Aynı konuyu bir iki sene önce de yazdım. Eskilerin deyimiyle "et-tekraru ahsen velev kâne yüz seksen" (tekrar etmek güzeldir, yüz seksen defâ bile olsa) anlayışıyla yine yazıyorum. Bu toplum nasıl bir toplum. Kul hakkı, komşu hakkı diye bir şey bildiğimiz yok. İnsana saygı yok. Haya, edep yok. Biz nasıl bu hale geldik.
Mahalle arasında düğünler yapılır. Kadın erkek karışık vur patlasın çal oynasın müzik sesi gök kubbede yankılanır. Kimin kiminle nasıl hangi kıyafetle oynadığı herkesin kendi tercihi ve kişisel özgürlük alanı. Bizi de ilgilendirmiyor. Konumuz da o değil.
Ancak işin bizi ilgilendiren tarafı, bizim özgürlük alanımıza tecavüz boyutudur. Teknoloji gelişti. Müzik aletleri, ses yayın cihazları en son teknoloji. Sonuna kadar açık. Haydi gündüz bir noktaya kadar tahammül et. Gecenin on biri , on ikisi olmuş. Hastası olan mı var, cenazesi olan mı var, bebeği olan mı var, ertesi gün erken kalkıp işe gidecek olan mı var, kimsenin umurunda değil. Yedi mahalleye dinletmeye azmü cezmü kast etmişler. Yaz günü. Sıcaklar malum. Pencereyi kapatsan haşlanacaksın. Haydi bilme kaç desibel müzik sesine katlan. Üstesine her yarım saate bir havai fişek patlamasıyla yerinden fırla. Gecenin saat birinde havai fişek patlatılıyor. Ya hu bu nasıl bir aymazlık! Bu nasıl bir ahlaksızlık! Bu nasıl bir insana, konu komşuya, hatta kurda kuşa saygısızlık! Bu nasıl bir anlayış aklım hafsalam almıyor. Bu toplum müslüman bir toplum! Bu nasıl bir müslümanlık! İnsan şaşırıyor.
Bakınız bu dini bize öğreten, örnek olan Allah resulü (sav) bize ne buyuruyor; "Allah'a ve âhiret gününe iman eden, komşusuna eziyet etmesin. Allah'a ve âhiret gününe iman eden, misafirine ikram etsin. Allah'a ve âhiret gününe iman eden, ya hayır söylesin ya da sussun." (Buhârî, Edeb, 31) Peygamberimiz (sav) böyle buyuruyor ama müslüman olduğunu iddia eden bir toplumda peygamberini de dinleyen yok.
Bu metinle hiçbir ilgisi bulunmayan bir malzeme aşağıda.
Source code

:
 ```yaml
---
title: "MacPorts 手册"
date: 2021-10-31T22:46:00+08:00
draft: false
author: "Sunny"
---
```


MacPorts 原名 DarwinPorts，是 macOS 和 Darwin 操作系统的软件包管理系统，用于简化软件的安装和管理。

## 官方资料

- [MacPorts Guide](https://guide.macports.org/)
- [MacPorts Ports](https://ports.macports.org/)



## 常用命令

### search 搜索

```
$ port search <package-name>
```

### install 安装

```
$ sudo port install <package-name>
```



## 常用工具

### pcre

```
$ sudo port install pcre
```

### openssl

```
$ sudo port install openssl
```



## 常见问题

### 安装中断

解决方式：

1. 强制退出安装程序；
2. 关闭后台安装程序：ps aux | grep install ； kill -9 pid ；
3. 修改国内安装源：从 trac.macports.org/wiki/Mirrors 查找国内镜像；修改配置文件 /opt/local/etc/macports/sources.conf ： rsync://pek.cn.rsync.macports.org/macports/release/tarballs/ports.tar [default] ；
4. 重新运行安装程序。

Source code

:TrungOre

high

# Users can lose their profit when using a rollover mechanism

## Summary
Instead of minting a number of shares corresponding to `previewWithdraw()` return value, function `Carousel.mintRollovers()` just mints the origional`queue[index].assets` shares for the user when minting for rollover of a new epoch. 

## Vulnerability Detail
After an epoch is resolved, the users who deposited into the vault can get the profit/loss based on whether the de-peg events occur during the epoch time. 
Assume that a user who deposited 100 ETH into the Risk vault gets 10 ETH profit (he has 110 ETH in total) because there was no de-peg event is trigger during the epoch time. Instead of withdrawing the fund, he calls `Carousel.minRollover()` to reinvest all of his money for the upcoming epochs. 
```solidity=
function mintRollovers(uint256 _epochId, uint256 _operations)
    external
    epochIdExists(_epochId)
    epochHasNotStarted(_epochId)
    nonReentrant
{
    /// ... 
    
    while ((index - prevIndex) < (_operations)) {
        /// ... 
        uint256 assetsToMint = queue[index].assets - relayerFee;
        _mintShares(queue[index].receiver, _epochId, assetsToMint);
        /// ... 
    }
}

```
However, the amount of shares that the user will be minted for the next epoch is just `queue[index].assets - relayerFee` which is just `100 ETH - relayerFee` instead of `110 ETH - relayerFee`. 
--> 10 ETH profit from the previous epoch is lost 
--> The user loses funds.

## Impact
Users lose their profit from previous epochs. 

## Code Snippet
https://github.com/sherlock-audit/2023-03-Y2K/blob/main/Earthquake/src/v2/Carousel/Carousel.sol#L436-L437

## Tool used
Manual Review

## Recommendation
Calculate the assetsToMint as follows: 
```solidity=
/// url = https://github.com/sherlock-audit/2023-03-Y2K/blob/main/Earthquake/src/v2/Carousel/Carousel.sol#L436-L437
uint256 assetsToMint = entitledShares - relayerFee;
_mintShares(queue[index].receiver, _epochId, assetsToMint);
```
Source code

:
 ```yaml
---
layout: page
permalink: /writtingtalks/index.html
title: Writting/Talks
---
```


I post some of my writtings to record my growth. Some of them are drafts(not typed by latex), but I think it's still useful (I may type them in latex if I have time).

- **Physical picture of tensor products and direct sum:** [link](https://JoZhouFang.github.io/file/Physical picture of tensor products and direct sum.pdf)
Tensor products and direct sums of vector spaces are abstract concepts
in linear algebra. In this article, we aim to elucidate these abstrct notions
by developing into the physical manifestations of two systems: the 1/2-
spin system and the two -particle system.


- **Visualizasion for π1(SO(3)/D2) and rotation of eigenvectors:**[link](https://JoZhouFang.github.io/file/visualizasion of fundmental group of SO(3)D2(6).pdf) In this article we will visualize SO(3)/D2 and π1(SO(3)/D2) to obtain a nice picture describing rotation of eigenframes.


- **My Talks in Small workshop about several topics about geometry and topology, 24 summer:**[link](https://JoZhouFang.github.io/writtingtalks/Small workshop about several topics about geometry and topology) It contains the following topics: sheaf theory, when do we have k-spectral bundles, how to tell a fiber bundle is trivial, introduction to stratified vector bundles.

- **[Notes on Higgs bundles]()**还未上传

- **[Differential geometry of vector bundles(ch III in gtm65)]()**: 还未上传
Bu aymazlığı toplumun büyük çoğunluğu da kabullenmiş görünüyor. Eğer böyle olmasa tepki gösteren, gerektiğinde ilgili yerleri arayıp durumdan rahatsız olduğunu ifade edenler olur. Var mı, bilmiyorum. Şikayet etmeye, aramaya ne gerek var, şehrin yetkilileri gerekli tedbirleri alması gerekmez mi diyenler olabilir. Nasrettin Hoca Merhum dediği; "siz de haklısınız."
Evet, bu konu şehrin mülki amirliğinin, yerel yöneticilerinin sorumluluğundadır. Onların konuya el atıp çözmesi gerekir. En azından gecenin on bir, on ikisinde hatta sıfır birinde havai fişeklerin patlatılmadığı, düğün gürültüsünün olmadığı bir şehirde yaşamak, medeni bir toplumun hakkı olsa gerektir.
Tabiki toplumun da medeni olması gerekir. Medeni olmak başkasına saygılı olmayı, birlikte yaşamanın kurallarına uymayı gerektirir. Bu şekilde davrananlara medeni insan denir. Medeni olmayı beceremeyenlere bedevi denir.
En zor olanı da medeni olanların bedevi olanlarla birlikte yaşamasıdır. Bu toplumun bedevilikten, bir diğer deyimle magandalıktan kurtulması gerekir. Eğitim şart. Ya güzellikle eğitilmeli ya da yasal yaptırımlarla.